(Source texts of formatted documents)
────────
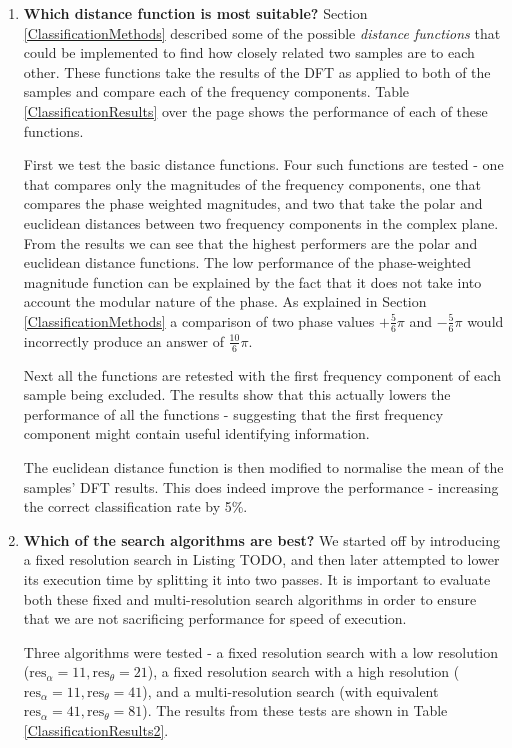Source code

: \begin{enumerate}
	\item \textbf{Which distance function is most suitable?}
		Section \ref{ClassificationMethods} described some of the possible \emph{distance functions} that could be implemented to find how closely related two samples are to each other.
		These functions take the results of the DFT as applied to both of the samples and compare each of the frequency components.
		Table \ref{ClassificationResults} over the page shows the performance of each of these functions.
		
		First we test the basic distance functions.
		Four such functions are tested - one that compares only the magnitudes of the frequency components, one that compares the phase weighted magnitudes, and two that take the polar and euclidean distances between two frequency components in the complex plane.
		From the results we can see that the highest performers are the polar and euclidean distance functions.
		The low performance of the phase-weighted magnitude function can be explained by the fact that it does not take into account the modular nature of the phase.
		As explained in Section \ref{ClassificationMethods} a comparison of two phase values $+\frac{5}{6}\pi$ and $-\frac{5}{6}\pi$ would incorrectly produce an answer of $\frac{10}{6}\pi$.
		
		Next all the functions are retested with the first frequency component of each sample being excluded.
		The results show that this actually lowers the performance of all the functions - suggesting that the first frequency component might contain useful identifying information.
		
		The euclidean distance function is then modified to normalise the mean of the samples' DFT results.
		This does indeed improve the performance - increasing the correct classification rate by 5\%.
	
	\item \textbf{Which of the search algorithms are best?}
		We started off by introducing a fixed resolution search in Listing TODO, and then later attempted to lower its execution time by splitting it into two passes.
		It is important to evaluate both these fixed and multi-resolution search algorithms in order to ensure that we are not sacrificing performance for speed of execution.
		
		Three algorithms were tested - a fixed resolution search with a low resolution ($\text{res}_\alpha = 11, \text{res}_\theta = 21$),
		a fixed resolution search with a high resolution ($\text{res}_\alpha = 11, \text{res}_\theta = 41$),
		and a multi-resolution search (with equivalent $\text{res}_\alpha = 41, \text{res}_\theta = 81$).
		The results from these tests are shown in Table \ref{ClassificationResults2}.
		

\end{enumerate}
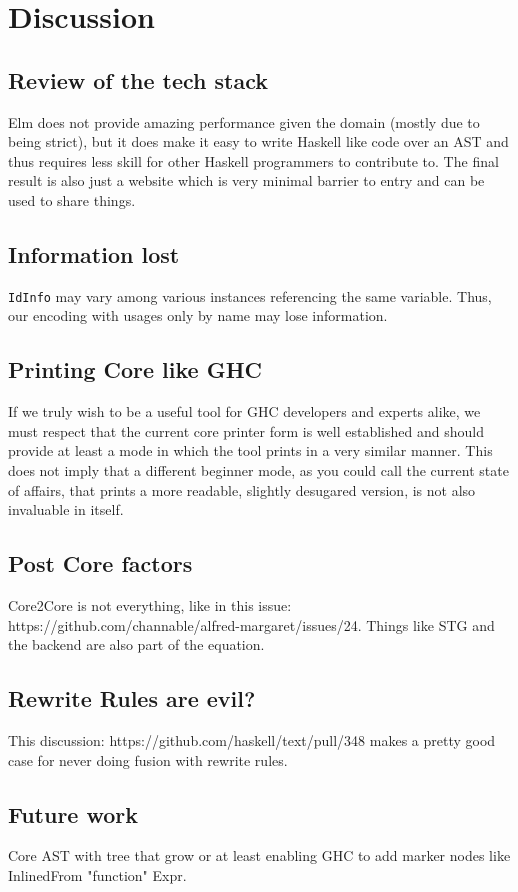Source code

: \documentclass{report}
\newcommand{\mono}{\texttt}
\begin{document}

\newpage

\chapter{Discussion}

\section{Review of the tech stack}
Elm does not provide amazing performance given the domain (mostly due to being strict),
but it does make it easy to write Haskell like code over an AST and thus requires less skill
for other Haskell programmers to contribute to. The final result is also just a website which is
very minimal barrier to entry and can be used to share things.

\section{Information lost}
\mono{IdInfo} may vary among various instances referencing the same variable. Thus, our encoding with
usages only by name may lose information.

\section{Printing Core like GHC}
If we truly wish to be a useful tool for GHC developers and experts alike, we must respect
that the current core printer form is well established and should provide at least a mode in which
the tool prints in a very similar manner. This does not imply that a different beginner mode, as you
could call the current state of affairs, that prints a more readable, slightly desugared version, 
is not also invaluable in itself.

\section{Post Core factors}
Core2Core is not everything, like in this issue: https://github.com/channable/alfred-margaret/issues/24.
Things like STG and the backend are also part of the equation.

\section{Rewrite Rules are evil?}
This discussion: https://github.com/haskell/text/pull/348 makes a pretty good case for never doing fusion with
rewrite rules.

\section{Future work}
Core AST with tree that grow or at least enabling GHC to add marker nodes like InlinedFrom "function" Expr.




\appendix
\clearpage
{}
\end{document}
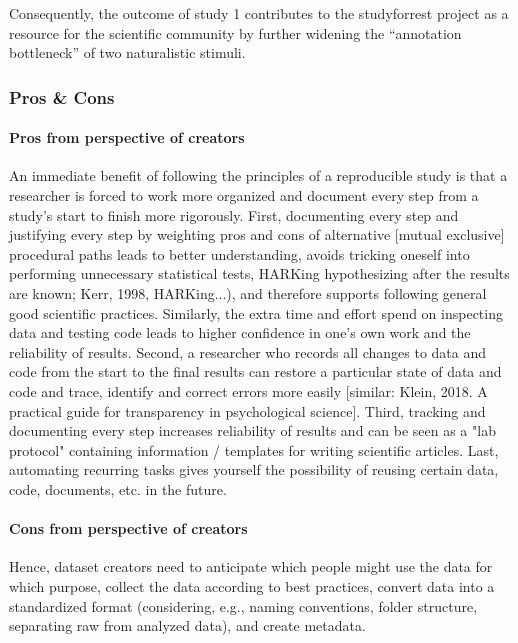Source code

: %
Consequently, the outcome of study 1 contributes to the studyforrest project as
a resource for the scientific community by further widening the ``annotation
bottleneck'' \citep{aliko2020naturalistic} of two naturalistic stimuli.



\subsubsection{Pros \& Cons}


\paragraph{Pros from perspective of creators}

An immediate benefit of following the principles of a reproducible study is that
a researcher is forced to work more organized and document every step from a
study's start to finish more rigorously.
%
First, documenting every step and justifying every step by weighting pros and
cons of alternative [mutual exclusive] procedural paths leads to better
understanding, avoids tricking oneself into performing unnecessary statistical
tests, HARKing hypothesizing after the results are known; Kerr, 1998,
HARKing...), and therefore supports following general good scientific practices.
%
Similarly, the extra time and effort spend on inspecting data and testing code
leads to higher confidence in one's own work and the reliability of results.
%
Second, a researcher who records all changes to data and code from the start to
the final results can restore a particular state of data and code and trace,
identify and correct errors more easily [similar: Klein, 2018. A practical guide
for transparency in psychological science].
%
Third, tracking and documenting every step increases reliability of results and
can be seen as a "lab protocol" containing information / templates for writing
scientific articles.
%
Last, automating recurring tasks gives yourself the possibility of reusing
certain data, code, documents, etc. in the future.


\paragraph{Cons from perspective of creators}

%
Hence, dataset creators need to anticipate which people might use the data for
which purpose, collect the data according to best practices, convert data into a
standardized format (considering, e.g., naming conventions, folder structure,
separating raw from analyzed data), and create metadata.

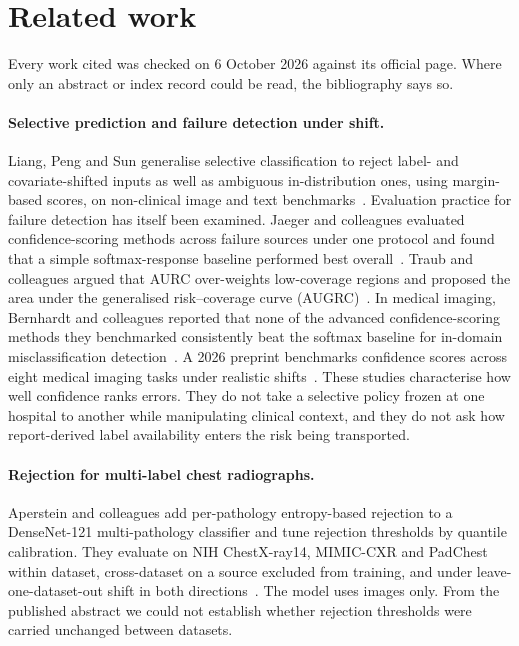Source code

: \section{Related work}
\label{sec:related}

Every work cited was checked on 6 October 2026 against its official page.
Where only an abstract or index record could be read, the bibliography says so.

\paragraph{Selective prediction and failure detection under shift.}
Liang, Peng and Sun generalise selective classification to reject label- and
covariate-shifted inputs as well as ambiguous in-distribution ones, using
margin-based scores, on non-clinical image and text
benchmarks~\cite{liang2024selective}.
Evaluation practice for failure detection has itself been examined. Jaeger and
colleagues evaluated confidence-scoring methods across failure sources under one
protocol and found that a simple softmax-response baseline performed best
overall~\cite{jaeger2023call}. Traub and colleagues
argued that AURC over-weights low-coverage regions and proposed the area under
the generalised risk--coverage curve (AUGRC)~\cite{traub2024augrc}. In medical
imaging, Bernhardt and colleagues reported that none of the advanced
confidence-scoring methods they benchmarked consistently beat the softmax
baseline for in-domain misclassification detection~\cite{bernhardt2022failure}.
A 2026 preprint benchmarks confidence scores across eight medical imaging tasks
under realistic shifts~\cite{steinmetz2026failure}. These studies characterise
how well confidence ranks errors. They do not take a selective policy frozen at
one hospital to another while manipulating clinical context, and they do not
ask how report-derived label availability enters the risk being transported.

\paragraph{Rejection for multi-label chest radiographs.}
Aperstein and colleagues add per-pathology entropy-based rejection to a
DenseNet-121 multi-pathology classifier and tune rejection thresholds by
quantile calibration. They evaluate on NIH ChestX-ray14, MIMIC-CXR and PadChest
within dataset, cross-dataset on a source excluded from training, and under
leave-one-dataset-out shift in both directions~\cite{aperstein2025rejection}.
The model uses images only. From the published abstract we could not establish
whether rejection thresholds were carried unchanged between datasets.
────────
Line by line, write out the records above exactly, skipping the pictures.

SOLUTION BELOW:
Source code

: \begin{enumerate}
	\item \textbf{Which distance function is most suitable?}
		Section \ref{ClassificationMethods} described some of the possible \emph{distance functions} that could be implemented to find how closely related two samples are to each other.
		These functions take the results of the DFT as applied to both of the samples and compare each of the frequency components.
		Table \ref{ClassificationResults} over the page shows the performance of each of these functions.
		
		First we test the basic distance functions.
		Four such functions are tested - one that compares only the magnitudes of the frequency components, one that compares the phase weighted magnitudes, and two that take the polar and euclidean distances between two frequency components in the complex plane.
		From the results we can see that the highest performers are the polar and euclidean distance functions.
		The low performance of the phase-weighted magnitude function can be explained by the fact that it does not take into account the modular nature of the phase.
		As explained in Section \ref{ClassificationMethods} a comparison of two phase values $+\frac{5}{6}\pi$ and $-\frac{5}{6}\pi$ would incorrectly produce an answer of $\frac{10}{6}\pi$.
		
		Next all the functions are retested with the first frequency component of each sample being excluded.
		The results show that this actually lowers the performance of all the functions - suggesting that the first frequency component might contain useful identifying information.
		
		The euclidean distance function is then modified to normalise the mean of the samples' DFT results.
		This does indeed improve the performance - increasing the correct classification rate by 5\%.
	
	\item \textbf{Which of the search algorithms are best?}
		We started off by introducing a fixed resolution search in Listing TODO, and then later attempted to lower its execution time by splitting it into two passes.
		It is important to evaluate both these fixed and multi-resolution search algorithms in order to ensure that we are not sacrificing performance for speed of execution.
		
		Three algorithms were tested - a fixed resolution search with a low resolution ($\text{res}_\alpha = 11, \text{res}_\theta = 21$),
		a fixed resolution search with a high resolution ($\text{res}_\alpha = 11, \text{res}_\theta = 41$),
		and a multi-resolution search (with equivalent $\text{res}_\alpha = 41, \text{res}_\theta = 81$).
		The results from these tests are shown in Table \ref{ClassificationResults2}.
		

\end{enumerate}
Source code

: \documentclass{report}
\newcommand{\mono}{\texttt}
\begin{document}

\newpage

\chapter{Discussion}

\section{Review of the tech stack}
Elm does not provide amazing performance given the domain (mostly due to being strict),
but it does make it easy to write Haskell like code over an AST and thus requires less skill
for other Haskell programmers to contribute to. The final result is also just a website which is
very minimal barrier to entry and can be used to share things.

\section{Information lost}
\mono{IdInfo} may vary among various instances referencing the same variable. Thus, our encoding with
usages only by name may lose information.

\section{Printing Core like GHC}
If we truly wish to be a useful tool for GHC developers and experts alike, we must respect
that the current core printer form is well established and should provide at least a mode in which
the tool prints in a very similar manner. This does not imply that a different beginner mode, as you
could call the current state of affairs, that prints a more readable, slightly desugared version, 
is not also invaluable in itself.

\section{Post Core factors}
Core2Core is not everything, like in this issue: https://github.com/channable/alfred-margaret/issues/24.
Things like STG and the backend are also part of the equation.

\section{Rewrite Rules are evil?}
This discussion: https://github.com/haskell/text/pull/348 makes a pretty good case for never doing fusion with
rewrite rules.

\section{Future work}
Core AST with tree that grow or at least enabling GHC to add marker nodes like InlinedFrom "function" Expr.




\appendix
\clearpage
{}
\end{document}
Source code

: %
Consequently, the outcome of study 1 contributes to the studyforrest project as
a resource for the scientific community by further widening the ``annotation
bottleneck'' \citep{aliko2020naturalistic} of two naturalistic stimuli.



\subsubsection{Pros \& Cons}


\paragraph{Pros from perspective of creators}

An immediate benefit of following the principles of a reproducible study is that
a researcher is forced to work more organized and document every step from a
study's start to finish more rigorously.
%
First, documenting every step and justifying every step by weighting pros and
cons of alternative [mutual exclusive] procedural paths leads to better
understanding, avoids tricking oneself into performing unnecessary statistical
tests, HARKing hypothesizing after the results are known; Kerr, 1998,
HARKing...), and therefore supports following general good scientific practices.
%
Similarly, the extra time and effort spend on inspecting data and testing code
leads to higher confidence in one's own work and the reliability of results.
%
Second, a researcher who records all changes to data and code from the start to
the final results can restore a particular state of data and code and trace,
identify and correct errors more easily [similar: Klein, 2018. A practical guide
for transparency in psychological science].
%
Third, tracking and documenting every step increases reliability of results and
can be seen as a "lab protocol" containing information / templates for writing
scientific articles.
%
Last, automating recurring tasks gives yourself the possibility of reusing
certain data, code, documents, etc. in the future.


\paragraph{Cons from perspective of creators}

%
Hence, dataset creators need to anticipate which people might use the data for
which purpose, collect the data according to best practices, convert data into a
standardized format (considering, e.g., naming conventions, folder structure,
separating raw from analyzed data), and create metadata.

Source code

: \section{Related work}
\label{sec:related}

Every work cited was checked on 6 October 2026 against its official page.
Where only an abstract or index record could be read, the bibliography says so.

\paragraph{Selective prediction and failure detection under shift.}
Liang, Peng and Sun generalise selective classification to reject label- and
covariate-shifted inputs as well as ambiguous in-distribution ones, using
margin-based scores, on non-clinical image and text
benchmarks~\cite{liang2024selective}.
Evaluation practice for failure detection has itself been examined. Jaeger and
colleagues evaluated confidence-scoring methods across failure sources under one
protocol and found that a simple softmax-response baseline performed best
overall~\cite{jaeger2023call}. Traub and colleagues
argued that AURC over-weights low-coverage regions and proposed the area under
the generalised risk--coverage curve (AUGRC)~\cite{traub2024augrc}. In medical
imaging, Bernhardt and colleagues reported that none of the advanced
confidence-scoring methods they benchmarked consistently beat the softmax
baseline for in-domain misclassification detection~\cite{bernhardt2022failure}.
A 2026 preprint benchmarks confidence scores across eight medical imaging tasks
under realistic shifts~\cite{steinmetz2026failure}. These studies characterise
how well confidence ranks errors. They do not take a selective policy frozen at
one hospital to another while manipulating clinical context, and they do not
ask how report-derived label availability enters the risk being transported.

\paragraph{Rejection for multi-label chest radiographs.}
Aperstein and colleagues add per-pathology entropy-based rejection to a
DenseNet-121 multi-pathology classifier and tune rejection thresholds by
quantile calibration. They evaluate on NIH ChestX-ray14, MIMIC-CXR and PadChest
within dataset, cross-dataset on a source excluded from training, and under
leave-one-dataset-out shift in both directions~\cite{aperstein2025rejection}.
The model uses images only. From the published abstract we could not establish
whether rejection thresholds were carried unchanged between datasets.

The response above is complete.